By Erin Crandell
The stage at the Sidney Harman Hall is currently covered in sand. About 5 tonnes of sand, with half of a ship’s hull perched on top. The sand itself is the kind that you used in elementary school to make sand art. Even under the fluorescent work lights the dunes shimmer prettily, and give the stage an otherworldly vibe. The color and consistency of the dunes recall picture perfect Mediterranean beaches (the result of a color ratio of 3 parts grey, 1 part latte, 1 part white) and the sand is arranged in piles against the front of the stage, as though blown there by a tropical gale.
Which, of course, is exactly what happened in The Tempest.

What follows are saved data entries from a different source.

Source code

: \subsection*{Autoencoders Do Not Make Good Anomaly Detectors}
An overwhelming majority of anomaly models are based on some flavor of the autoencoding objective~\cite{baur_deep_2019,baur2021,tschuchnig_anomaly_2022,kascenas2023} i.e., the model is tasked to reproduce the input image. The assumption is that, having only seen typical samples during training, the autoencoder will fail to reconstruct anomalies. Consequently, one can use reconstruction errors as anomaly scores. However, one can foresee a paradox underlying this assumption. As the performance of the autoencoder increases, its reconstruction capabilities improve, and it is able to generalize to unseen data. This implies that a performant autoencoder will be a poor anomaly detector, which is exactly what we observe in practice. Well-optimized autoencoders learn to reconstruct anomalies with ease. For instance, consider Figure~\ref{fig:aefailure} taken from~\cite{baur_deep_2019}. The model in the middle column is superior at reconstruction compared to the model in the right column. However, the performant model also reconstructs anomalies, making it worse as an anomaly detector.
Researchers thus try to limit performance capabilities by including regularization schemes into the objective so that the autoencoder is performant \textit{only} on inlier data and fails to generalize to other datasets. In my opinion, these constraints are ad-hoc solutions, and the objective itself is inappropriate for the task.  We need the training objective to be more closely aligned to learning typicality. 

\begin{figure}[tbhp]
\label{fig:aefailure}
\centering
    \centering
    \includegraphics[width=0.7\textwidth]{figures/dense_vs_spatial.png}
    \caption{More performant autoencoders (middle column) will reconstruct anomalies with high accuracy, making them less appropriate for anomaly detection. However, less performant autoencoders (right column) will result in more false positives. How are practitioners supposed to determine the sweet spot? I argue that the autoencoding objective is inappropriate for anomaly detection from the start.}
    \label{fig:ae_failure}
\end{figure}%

Director Ethan McSweeny and Scenic Designer Lee Savage are no strangers to Shakespeare’s more mystical works, and have created a set where the magical Prospero could believably harness the powers of the sea.
“I specifically asked him to do The Tempest because he has the ability to create a magical world on stage, combining theatricality with a real attention to the language,” Shakespeare Theatre Company (STC) Artistic Director Michael Kahn said of McSweeny.

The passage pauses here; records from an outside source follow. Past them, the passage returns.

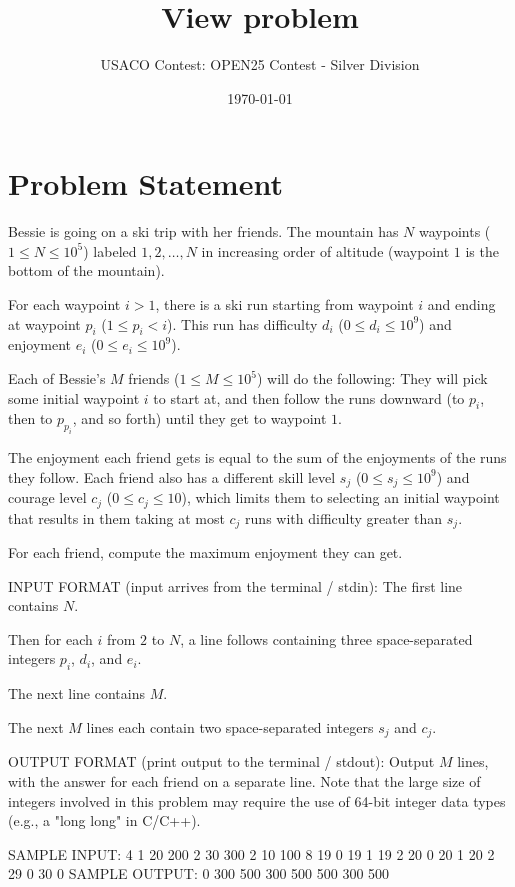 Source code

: \documentclass[12pt]{article}
\title{View problem}
\author{USACO Contest: OPEN25 Contest - Silver Division}
\date{\today}
\begin{document}
\maketitle

\section*{Problem Statement}


Bessie is going on a ski trip with her friends. The mountain has $N$ waypoints
($1\leq N \leq 10^5$) labeled $1, 2, \ldots, N$ in increasing order of altitude 
(waypoint $1$ is the bottom of the mountain). 

For each waypoint $i > 1$, there is a ski run starting from waypoint $i$ and
ending at waypoint $p_i$ ($1\le p_i<i$).  This run has difficulty $d_i$
($0 \leq d_i \leq 10^9$) and enjoyment $e_i$ ($0 \leq e_i \leq 10^9$).

Each of Bessie's $M$ friends ($1\leq M \leq 10^5$) will do the following: They
will pick some initial waypoint $i$ to start at, and then follow the runs
downward (to $p_i$, then to $p_{p_i}$, and so forth) until they get to waypoint
$1$. 

The enjoyment each friend gets is equal to the sum of the enjoyments of the runs
they follow. Each friend also has a different skill level $s_j$
($0 \leq s_j \leq 10^9$)  and courage level $c_j$ ($0 \leq c_j \leq 10$), which
limits them to selecting an initial waypoint that results in them taking  at
most $c_j$ runs with difficulty greater than $s_j$.

For each friend, compute the maximum enjoyment they can get.

INPUT FORMAT (input arrives from the terminal / stdin):
The first line contains $N$.

Then for each $i$ from $2$ to $N$, a line follows containing three
space-separated integers $p_i$, $d_i$, and $e_i$.

The next line contains $M$.

The next $M$ lines each contain two space-separated integers $s_j$ and $c_j$.

OUTPUT FORMAT (print output to the terminal / stdout):
    Output $M$ lines, with the answer for each friend on a separate line.
    Note that the large size of integers involved in this problem may require the
use of 64-bit integer data types (e.g., a "long long" in C/C++).

SAMPLE INPUT:
4
1 20 200
2 30 300
2 10 100
8
19 0
19 1
19 2
20 0
20 1
20 2
29 0
30 0
SAMPLE OUTPUT: 
0
300
500
300
500
500
300
500
\end{document}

While McSweeny and Savage can envision sand creeping into the corners of an abandoned palace, but in reality sand is a stage crew’s worst nightmare. It never stays in the pretty dune shapes that you want it to, it falls through the cracks of the floor, gets into lights and costumes, and you end up with thin tracks all over the backstage and the house. It requires extensive preventative planning, and a good stage crew to constantly sweep the sand back onto the stage.
The stage is currently covered with a large plastic tarp that stretches into the backstage area. It is then covered with wooden slats made to look like a ships deck, foam ridges to simulate dunes, pieces of carpet, and then finally the sand. If that sounds more complicated than it should be, that is because the alternative is worse.
“I think the last time we used sand was for Persians at the Lansburgh [Theatre]. The sand was red and it ended up staining the floor,” Mark Prey, STC’s Technical Director, told me. “There were tracks all the way down to the dressing room.”
This time, Prey’s biggest worry is sand getting into the gears and motor that rotate the broken ship. That would be an expensive thing to break, and would have repercussions for the entire show. Lighting designs would have to change, blocking would have to be reworked, resulting in major delays and a lot more work for him and his crew. With the show opening in a week, Prey and his crew did not have time to replace a motor. Some of the work can be done far in advance, like the ship’s hull which was built in the carpentry shop months ahead of time, but most of the details have to be done in the last two to three weeks of the build.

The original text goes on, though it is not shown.